Leserbriefe

Reparation für Polen – dann gehören auch die Ostgebiete auf den Tisch

80 Jahre nach Kriegsbeginn: Neuer Streit ums Geld; Im Blickpunkt 30. August

Bundespräsident von Deutschland zu sein, ist bestimmt ein schöner Beruf, aber um die bevorstehende Reise nach Polen beneiden den Herrn Steinmeier wohl die allerwenigsten. Herr Steinmeier hat nun (wieder einmal) die undankbare Aufgabe dem polnischen Präsidenten klarzumachen, dass Polen keine Zahlungen mehr aus Deutschland zu erwarten hat. Polen ist seit dem Beginn des 2. Weltkrieges nicht nur durch Deutschland, sondern auch durch die Sowjetunion viel Unrecht zugefügt worden. Nach 1945 war Polen ein Sattelitenstaat der Sowjets, ähnlich wie damals die DDR wurde Polen ausgebeutet. Soll der Herr Präsident Duda doch mal beim Herrn Putin anklopfen und nach Reparationen fragen. Da wird er sich wohl schwertun, zumal es die Sowjetunion in ihrer damaligen Form nicht mehr gibt. Die haben jetzt ein neues Firmenschild, weil die alte Firma Insolvenz angemeldet hat. Was uns Sorgen machen sollte, ist die Tatsache, dass es in unserem Land Politiker gibt, die den Reparationszahlungen nicht unbedingt ablehnend gegenüberstehen. Wenn man diese Politiker gewähren lässt, dann haben die rechtsnationalen Kräfte neben der Flüchtlingskrise ein zweites großes Thema, das sie sich auf die Fahnen schreiben können. Griechenland und Polen sind mit Deutschland in einer Werte- und Währungsunion, da sollte man doch meinen, es herrscht in großen Teilen Einigkeit. Durch solche unmöglichen Forderungen sät man aber wohl eher Zwietracht.

Josef Reischl

Schwabhausen

Da wollen wir doch mal die Kirche im Dorf lassen. 80 Jahre nach Kriegsbeginn wieder Forderungen an die Nachkriegsgenerationen zu stellen, halte ich für weit überzogen und unangemessen. Um 1/3 des polnischen Staatsgebietes war mal Deutschland. Der Wert des Grundvermögens der privaten und öffentlichen Grundstücke nach heutigen Maßstäben sowie der ausgebeuteten Bodenschätze wie die schlesische Kohle würde schon eine Überkompensierung der Schäden ausmachen. Hinzu kommen Industrieanlagen und Wohnbauten in beträchtlichem Umfang, welche von Polen entschädigungslos okkupiert wurden. Deutschland ist da der falsche Ansprechpartner. Polen sollte sich hier an Weißrussland und die Ukraine wenden, welche sich als Nachfolgestaaten der Sowjetunion weite Gebiete Polens einverleibt und in der Nachkriegszeit schlesische Kohle genommen haben. Für Russland/Weißrussland/Ukraine existiert der Hitler-Stalin-Pakt weiter, soweit es um die eigenen Gebietsansprüche geht. Insoweit ist es angebracht, vonseiten der Bundesregierung ein für alle Mal eine entsprechende Ansage zu machen.

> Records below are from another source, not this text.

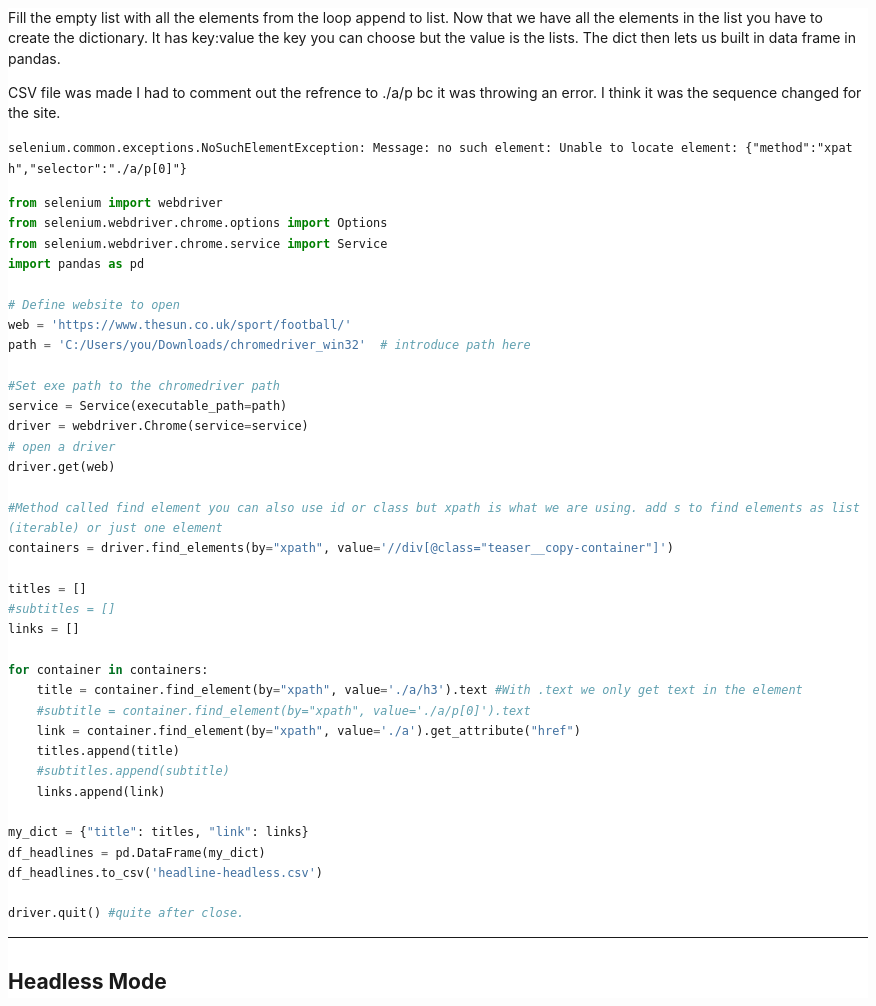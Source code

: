 Fill the empty list with all the elements from the loop append to list.  Now that we have all the elements in the list you have to create the dictionary. It has key:value the key you can choose but the value is the lists. The dict then lets us built in  data frame in pandas.

CSV file was made I had to comment out the refrence to ./a/p bc it was throwing an error. I think it was the sequence changed for the site. 

	selenium.common.exceptions.NoSuchElementException: Message: no such element: Unable to locate element: {"method":"xpath","selector":"./a/p[0]"}

```python
from selenium import webdriver
from selenium.webdriver.chrome.options import Options
from selenium.webdriver.chrome.service import Service
import pandas as pd

# Define website to open
web = 'https://www.thesun.co.uk/sport/football/'
path = 'C:/Users/you/Downloads/chromedriver_win32'  # introduce path here

#Set exe path to the chromedriver path
service = Service(executable_path=path)
driver = webdriver.Chrome(service=service)
# open a driver
driver.get(web)

#Method called find element you can also use id or class but xpath is what we are using. add s to find elements as list(iterable) or just one element
containers = driver.find_elements(by="xpath", value='//div[@class="teaser__copy-container"]')

titles = []
#subtitles = []
links = []

for container in containers:
    title = container.find_element(by="xpath", value='./a/h3').text #With .text we only get text in the element
    #subtitle = container.find_element(by="xpath", value='./a/p[0]').text
    link = container.find_element(by="xpath", value='./a').get_attribute("href")
    titles.append(title)
    #subtitles.append(subtitle)
    links.append(link)

my_dict = {"title": titles, "link": links}
df_headlines = pd.DataFrame(my_dict)
df_headlines.to_csv('headline-headless.csv')

driver.quit() #quite after close.
```

---

## Headless Mode
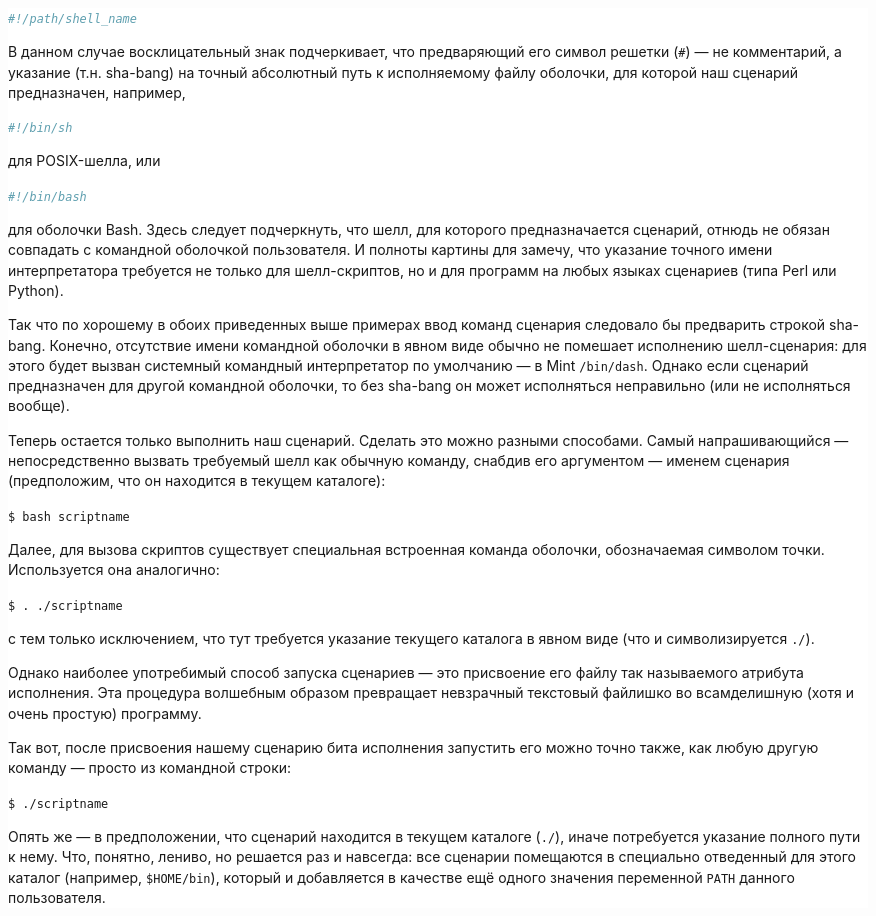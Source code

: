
 ```bash
#!/path/shell_name
```

В данном случае восклицательный знак подчеркивает, что предваряющий его символ решетки (`#`) — не комментарий, а указание (т.н. sha-bang) на точный абсолютный путь к исполняемому файлу оболочки, для которой наш сценарий предназначен, например,

```bash
#!/bin/sh
```

для POSIX-шелла, или

```bash
#!/bin/bash
```

для оболочки Bash. Здесь следует подчеркнуть, что шелл, для которого предназначается сценарий, отнюдь не обязан совпадать с командной оболочкой пользователя. И полноты картины для замечу, что указание точного имени интерпретатора требуется не только для шелл-скриптов, но и для программ на любых языках сценариев (типа Perl или Python).

Так что по хорошему в обоих приведенных выше примерах ввод команд сценария следовало бы предварить строкой sha-bang. Конечно, отсутствие имени командной оболочки в явном виде обычно не помешает исполнению шелл-сценария: для этого будет вызван системный командный интерпретатор по умолчанию — в Mint `/bin/dash`. Однако если сценарий предназначен для другой командной оболочки, то без sha-bang он может исполняться неправильно (или не исполняться вообще).

Теперь остается только выполнить наш сценарий. Сделать это можно разными способами. Самый напрашивающийся — непосредственно вызвать требуемый шелл как обычную команду, снабдив его аргументом — именем сценария (предположим, что он находится в текущем каталоге):

```console
$ bash scriptname
```

Далее, для вызова скриптов существует специальная встроенная команда оболочки, обозначаемая символом точки. Используется она аналогично:

```console
$ . ./scriptname
```

с тем только исключением, что тут требуется указание текущего каталога в явном виде (что и символизируется `./`).

Однако наиболее употребимый способ запуска сценариев — это присвоение его файлу так называемого атрибута исполнения. Эта процедура волшебным образом превращает невзрачный текстовый файлишко во всамделишную (хотя и очень простую) программу.

Так вот, после присвоения нашему сценарию бита исполнения запустить его можно точно также, как любую другую команду — просто из командной строки:

```console
$ ./scriptname
```

Опять же — в предположении, что сценарий находится в текущем каталоге (`./`), иначе потребуется указание полного пути к нему. Что, понятно, лениво, но решается раз и навсегда: все сценарии помещаются в специально отведенный для этого каталог (например, `$HOME/bin`), который и добавляется в качестве ещё одного значения переменной `PATH` данного пользователя.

Ich als Angehöriger der Nachkriegsgenerationen sehe es nicht ein, für die Untaten meiner Vorfahren mit den von uns erarbeiteten Steuergeldern zu haften. Wenn Polen das nicht akzeptiert, dann sollen uns die Polen und Russland unser Staatsgebiet zurückgeben. Dann kann man über Entschädigung weiterreden. So aber nicht. Übrigens hat Polen weit mehr als die Gebiete jenseits von Oder und Neiße okkupiert. So die Gebiete westlich der Oder um die Städte Stettin und Pölitz und den östlichen Teil der Insel Usedom mit der Stadt Swinemünde. Wenn Polen das Paket aufschnüren will, muss aber auch alles auf den Tisch und einbezogen werden. Dann würde die Bilanz für Polen vermutlich sehr schlecht ausfallen. Besser für Polen wäre: behalten und schweigen.

Griechenland hat in der Vergangenheit reichlich an Reparationszahlungen erhalten. Wenn das Geld in einem maroden Haushaltssystem versickert ist, dann ist das deren eigene Schuld.